> [EXERCISE OBJECTIVE]:
Every line of the material below must be repeated exactly.

*** SOURCE INFORMATION Section Begins ***

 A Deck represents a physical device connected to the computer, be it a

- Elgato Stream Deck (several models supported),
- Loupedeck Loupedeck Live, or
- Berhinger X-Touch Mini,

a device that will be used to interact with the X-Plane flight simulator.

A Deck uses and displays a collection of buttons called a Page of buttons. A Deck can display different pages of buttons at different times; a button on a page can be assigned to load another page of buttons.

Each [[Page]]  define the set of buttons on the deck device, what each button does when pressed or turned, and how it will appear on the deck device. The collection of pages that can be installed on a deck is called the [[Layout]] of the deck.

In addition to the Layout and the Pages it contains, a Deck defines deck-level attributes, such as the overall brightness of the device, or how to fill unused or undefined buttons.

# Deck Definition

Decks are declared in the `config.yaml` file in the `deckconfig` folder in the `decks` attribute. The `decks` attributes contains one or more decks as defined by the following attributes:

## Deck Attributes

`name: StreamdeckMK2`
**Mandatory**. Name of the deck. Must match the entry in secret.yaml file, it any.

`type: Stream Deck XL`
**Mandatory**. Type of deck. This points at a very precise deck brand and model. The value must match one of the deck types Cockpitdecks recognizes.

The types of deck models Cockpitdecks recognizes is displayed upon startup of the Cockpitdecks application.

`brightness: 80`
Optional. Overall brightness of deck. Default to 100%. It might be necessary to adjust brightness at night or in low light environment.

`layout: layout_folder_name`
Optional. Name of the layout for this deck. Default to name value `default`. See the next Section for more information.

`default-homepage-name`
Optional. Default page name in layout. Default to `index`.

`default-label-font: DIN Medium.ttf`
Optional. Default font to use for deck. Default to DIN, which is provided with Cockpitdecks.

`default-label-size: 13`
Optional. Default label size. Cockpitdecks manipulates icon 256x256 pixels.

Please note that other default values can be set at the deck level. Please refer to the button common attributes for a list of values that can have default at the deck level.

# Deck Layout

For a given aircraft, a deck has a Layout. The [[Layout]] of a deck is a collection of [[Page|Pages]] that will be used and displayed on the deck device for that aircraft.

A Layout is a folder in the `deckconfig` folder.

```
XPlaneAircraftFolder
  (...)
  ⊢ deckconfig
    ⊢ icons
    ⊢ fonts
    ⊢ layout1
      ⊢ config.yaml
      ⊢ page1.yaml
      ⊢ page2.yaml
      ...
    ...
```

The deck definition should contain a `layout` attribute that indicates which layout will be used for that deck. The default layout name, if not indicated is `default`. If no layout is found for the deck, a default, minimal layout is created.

*** SOURCE INFORMATION Section Ends ***

> [EXPECTED OUTPUT]:
 A Deck represents a physical device connected to the computer, be it a

- Elgato Stream Deck (several models supported),
- Loupedeck Loupedeck Live, or
- Berhinger X-Touch Mini,

a device that will be used to interact with the X-Plane flight simulator.

A Deck uses and displays a collection of buttons called a Page of buttons. A Deck can display different pages of buttons at different times; a button on a page can be assigned to load another page of buttons.

Each [[Page]]  define the set of buttons on the deck device, what each button does when pressed or turned, and how it will appear on the deck device. The collection of pages that can be installed on a deck is called the [[Layout]] of the deck.

In addition to the Layout and the Pages it contains, a Deck defines deck-level attributes, such as the overall brightness of the device, or how to fill unused or undefined buttons.

# Deck Definition

Decks are declared in the `config.yaml` file in the `deckconfig` folder in the `decks` attribute. The `decks` attributes contains one or more decks as defined by the following attributes:

## Deck Attributes

`name: StreamdeckMK2`
**Mandatory**. Name of the deck. Must match the entry in secret.yaml file, it any.

`type: Stream Deck XL`
**Mandatory**. Type of deck. This points at a very precise deck brand and model. The value must match one of the deck types Cockpitdecks recognizes.

The types of deck models Cockpitdecks recognizes is displayed upon startup of the Cockpitdecks application.

`brightness: 80`
Optional. Overall brightness of deck. Default to 100%. It might be necessary to adjust brightness at night or in low light environment.

`layout: layout_folder_name`
Optional. Name of the layout for this deck. Default to name value `default`. See the next Section for more information.

`default-homepage-name`
Optional. Default page name in layout. Default to `index`.

`default-label-font: DIN Medium.ttf`
Optional. Default font to use for deck. Default to DIN, which is provided with Cockpitdecks.

`default-label-size: 13`
Optional. Default label size. Cockpitdecks manipulates icon 256x256 pixels.

Please note that other default values can be set at the deck level. Please refer to the button common attributes for a list of values that can have default at the deck level.

# Deck Layout

For a given aircraft, a deck has a Layout. The [[Layout]] of a deck is a collection of [[Page|Pages]] that will be used and displayed on the deck device for that aircraft.

A Layout is a folder in the `deckconfig` folder.

```
XPlaneAircraftFolder
  (...)
  ⊢ deckconfig
    ⊢ icons
    ⊢ fonts
    ⊢ layout1
      ⊢ config.yaml
      ⊢ page1.yaml
      ⊢ page2.yaml
      ...
    ...
```

The deck definition should contain a `layout` attribute that indicates which layout will be used for that deck. The default layout name, if not indicated is `default`. If no layout is found for the deck, a default, minimal layout is created.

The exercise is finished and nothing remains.